Last week marked the 20th anniversary of the formal break up of Yugoslavia; Slovenia declared its independence on June 25, 1991. To commemorate that event, Aleksandar Krzavac sends a selection of “vintage aphorisms” dedicated to that disappeared era of communism-socialism. (For more of Krzavac’s aphorisms, click here, here, and here.) “Comparing that system to today’s globalization is more like comparing different civilizations than systems,” Krzavac writes. “People who once lived in Yugoslavia, Poland, Russia know it well—basic social values, economic relations, interpersonal communication, lifestyles, individual freedoms of thinking and moving were completely different. Therefore, almost all aphorisms written in former communist (socialist) countries are more or less political. People in general—and writers, journalists and university professors in particular—felt the enormous burden of censorship. They feared to openly criticize the government and ruling party. Books were banned as were some metaphors or allegories due to misinterpretation by the ruling party. Now fear of censorship has been replaced by widespread fear of job loss. It sounds bizarre but a recent survey conducted in Serbia showed that people in Serbia are more afraid of job loss than of death. So, even in today’s democracy, writers still have lots of work; only the topics of criticism are different.”

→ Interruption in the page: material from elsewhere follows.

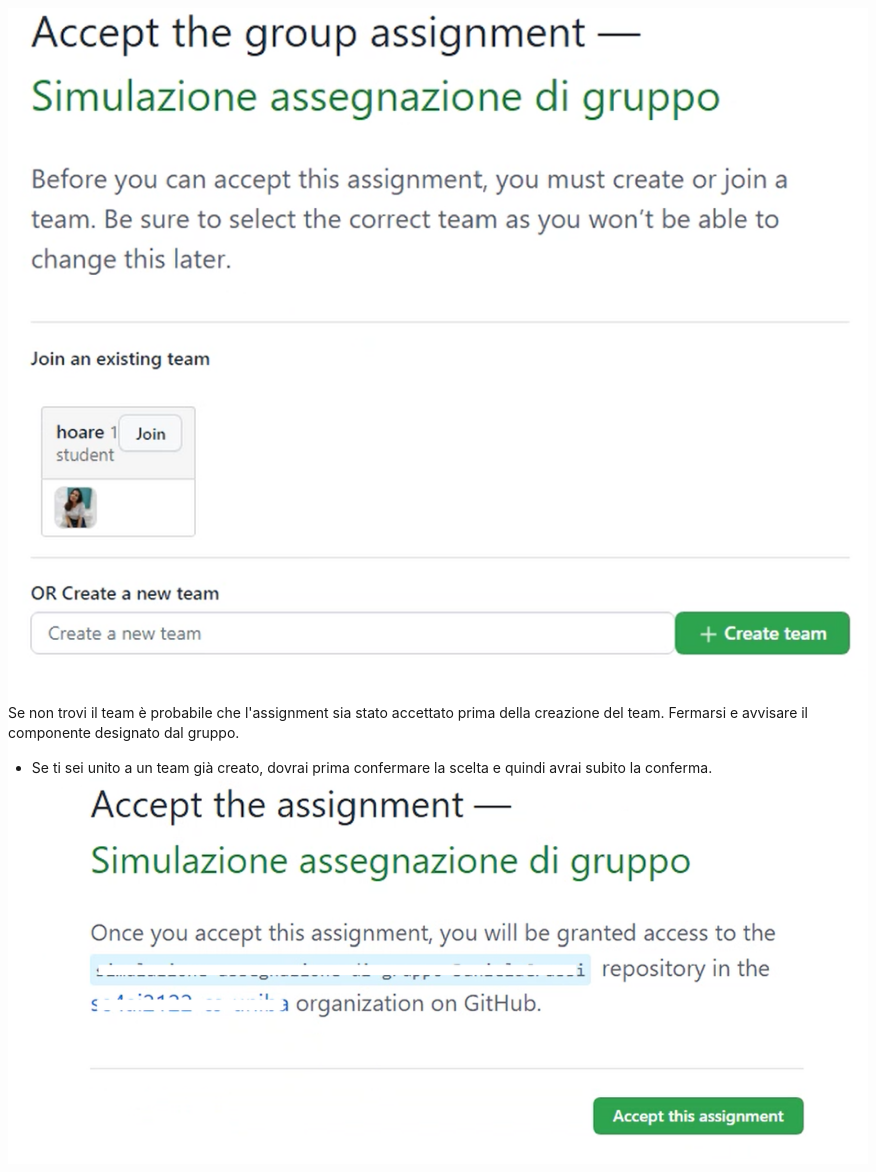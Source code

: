    ![joinTeam](./img/joinTeam.png)

Se non trovi il team è probabile che l'assignment sia stato accettato prima della creazione del team. Fermarsi e avvisare il componente designato dal gruppo.

- Se ti sei unito a un team già creato, dovrai prima confermare la scelta e quindi avrai subito la conferma.
   ![promptAcceptAssginment](./img/promptAcceptAssginment.png)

Don’t build prisons; close the borders.
All human organs are biological except the brain, which is ideological.
After arrest, the writer figured out the point of proverb ‘Silence is golden’.
The writer is still at large; the police cannot make out what his metaphors mean.
I think, therefore I am an anachronism.
Ouch, I really hope I won’t be run over by the wheel of progress.
It’s not called a crisis here; it’s called the economic cycle.
Our politicians are very hygienic; they substituted brainwashing for money laundering.
Upon the advice of my lawyer I stopped writing aphorisms.